Dr. Tiffany Houck-Loomis is a pastoral counselor and therapist in
the New York City metro area. She works in private practice out of
her office located in the Flatiron neighborhood of Manhattan.
She holds a Master of Divinity and a Doctor of Philosophy in
Psychology and Religion. In addition to her private practice, Dr.
Houck-Loomis teaches college, university, and seminary students in
the areas of psychology, philosophy, religious studies, and sacred
texts. She works as a guest lecturer in faith communities,
psychodynamic training facilities, and academic institutions.
Tiffany has published a number of academic articles and book
chapters at the intersection of psychoanalysis and religion and
pastoral psychology in the areas of trauma and spirituality.

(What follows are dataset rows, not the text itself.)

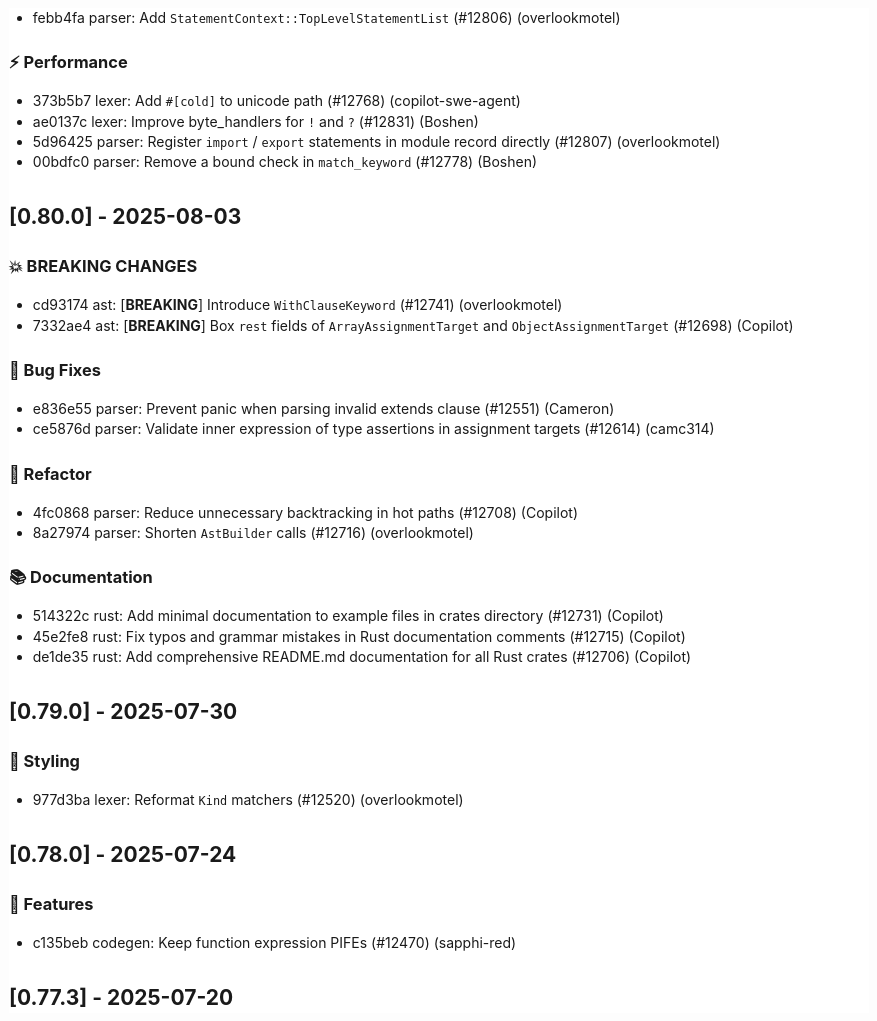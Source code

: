 - febb4fa parser: Add `StatementContext::TopLevelStatementList` (#12806) (overlookmotel)

### ⚡ Performance

- 373b5b7 lexer: Add `#[cold]` to unicode path (#12768) (copilot-swe-agent)
- ae0137c lexer: Improve byte_handlers for `!` and `?` (#12831) (Boshen)
- 5d96425 parser: Register `import` / `export` statements in module record directly (#12807) (overlookmotel)
- 00bdfc0 parser: Remove a bound check in `match_keyword` (#12778) (Boshen)


## [0.80.0] - 2025-08-03

### 💥 BREAKING CHANGES

- cd93174 ast: [**BREAKING**] Introduce `WithClauseKeyword` (#12741) (overlookmotel)
- 7332ae4 ast: [**BREAKING**] Box `rest` fields of `ArrayAssignmentTarget` and `ObjectAssignmentTarget` (#12698) (Copilot)

### 🐛 Bug Fixes

- e836e55 parser: Prevent panic when parsing invalid extends clause (#12551) (Cameron)
- ce5876d parser: Validate inner expression of type assertions in assignment targets (#12614) (camc314)

### 🚜 Refactor

- 4fc0868 parser: Reduce unnecessary backtracking in hot paths (#12708) (Copilot)
- 8a27974 parser: Shorten `AstBuilder` calls (#12716) (overlookmotel)

### 📚 Documentation

- 514322c rust: Add minimal documentation to example files in crates directory (#12731) (Copilot)
- 45e2fe8 rust: Fix typos and grammar mistakes in Rust documentation comments (#12715) (Copilot)
- de1de35 rust: Add comprehensive README.md documentation for all Rust crates (#12706) (Copilot)



## [0.79.0] - 2025-07-30

### 🎨 Styling

- 977d3ba lexer: Reformat `Kind` matchers (#12520) (overlookmotel)


## [0.78.0] - 2025-07-24

### 🚀 Features

- c135beb codegen: Keep function expression PIFEs (#12470) (sapphi-red)


## [0.77.3] - 2025-07-20
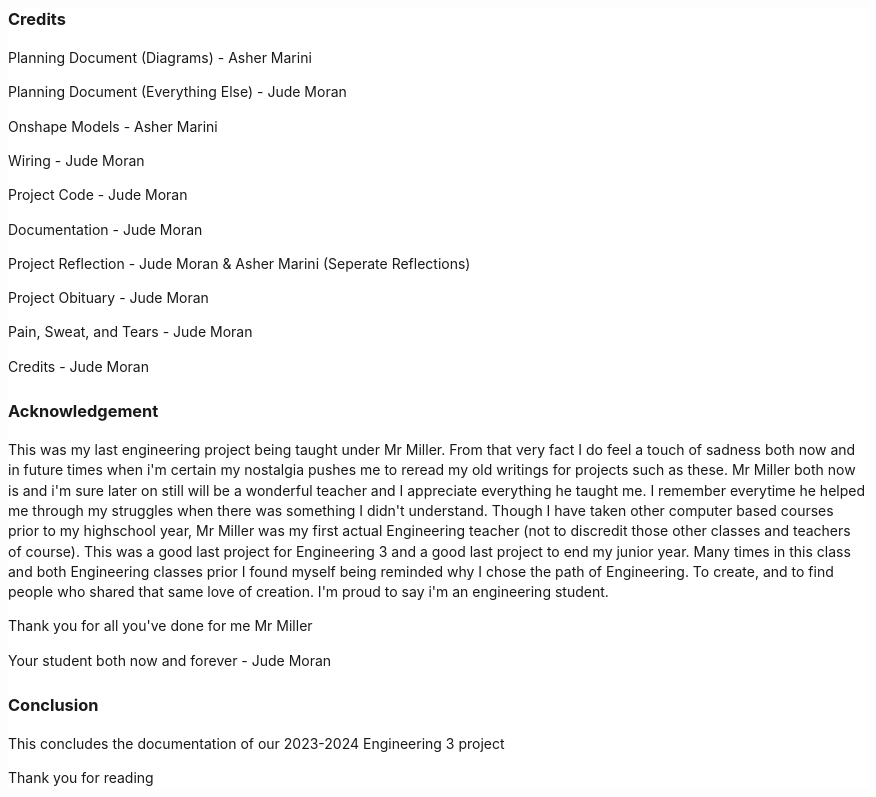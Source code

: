 ### Credits
Planning Document (Diagrams) - Asher Marini

Planning Document (Everything Else) - Jude Moran

Onshape Models - Asher Marini

Wiring - Jude Moran

Project Code - Jude Moran

Documentation - Jude Moran

Project Reflection - Jude Moran & Asher Marini (Seperate Reflections)

Project Obituary - Jude Moran

Pain, Sweat, and Tears - Jude Moran

Credits - Jude Moran

### Acknowledgement
This was my last engineering project being taught under Mr Miller. From that very fact I do feel a touch of sadness both now and in future times when i'm certain my nostalgia pushes me to reread my old writings for projects such as these. Mr Miller both now is and i'm sure later on still will be a wonderful teacher and I appreciate everything he taught me. I remember everytime he helped me through my struggles when there was something I didn't understand. Though I have taken other computer based courses prior to my highschool year, Mr Miller was my first actual Engineering teacher (not to discredit those other classes and teachers of course). This was a good last project for Engineering 3 and a good last project to end my junior year. Many times in this class and both Engineering classes prior I found myself being reminded why I chose the path of Engineering. To create, and to find people who shared that same love of creation. I'm proud to say i'm an engineering student.

Thank you for all you've done for me Mr Miller

Your student both now and forever - Jude Moran

### Conclusion
This concludes the documentation of our 2023-2024 Engineering 3 project

Thank you for reading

You
may find a selection of her works at https:
//independent.academia.edu/TiffanyHouckLoomis.
"History through Trauma is a fresh and stimulating contribution to
scholarship, in which Tiffany Houck-Loomis draws on her rich
experience as a therapist and biblical scholar to illuminate
biblical responses to the trauma of exile. Her interdisciplinary
method involves careful examination of biblical texts, particularly
Deuteronomy and Job, through the lens of psychoanalytic theory. She
argues in a strikingly original way that the two texts represent
alternative ways of coping with the crisis of faith occasioned by
destruction and exile."
--Alan Cooper, The Jewish Theological Seminary
"In History through Trauma, Houck-Loomis argues that by reading the
Book of Job as counter-narrative to the canonical histories, a
dominant narrative of shame and disobedience is relativized by
Job's God as Other who, like the Jungian archetype of the Self,
acts a-historically and transcends human ideologies. Reading Job as
'symbolic history' through the lens of depth psychology,
Houck-Loomis finds a pattern of Jungian Individuation in
dialectical relationship with a Deuteronomic history grounded in
post-traumatic narratives of shame. A rich and thought-provoking
essay!"
--Pamela Cooper-White, Union Theological Seminary
"Houck-Loomis offers a lens of psychoanalysis for understanding the
trauma of exile. Working in the spaces between the traditions of
the pre-exilic period in Deuteronomy and the DTR history and the
Book of Job, she constructs an understanding of the trauma of exile
. . . she presents the concept that through the pronouncement of
Job as tam, or complete, a new way is made. This book provides a
new and engaging way to look at the exile and adds an important
voice in the growing literature of trauma theology."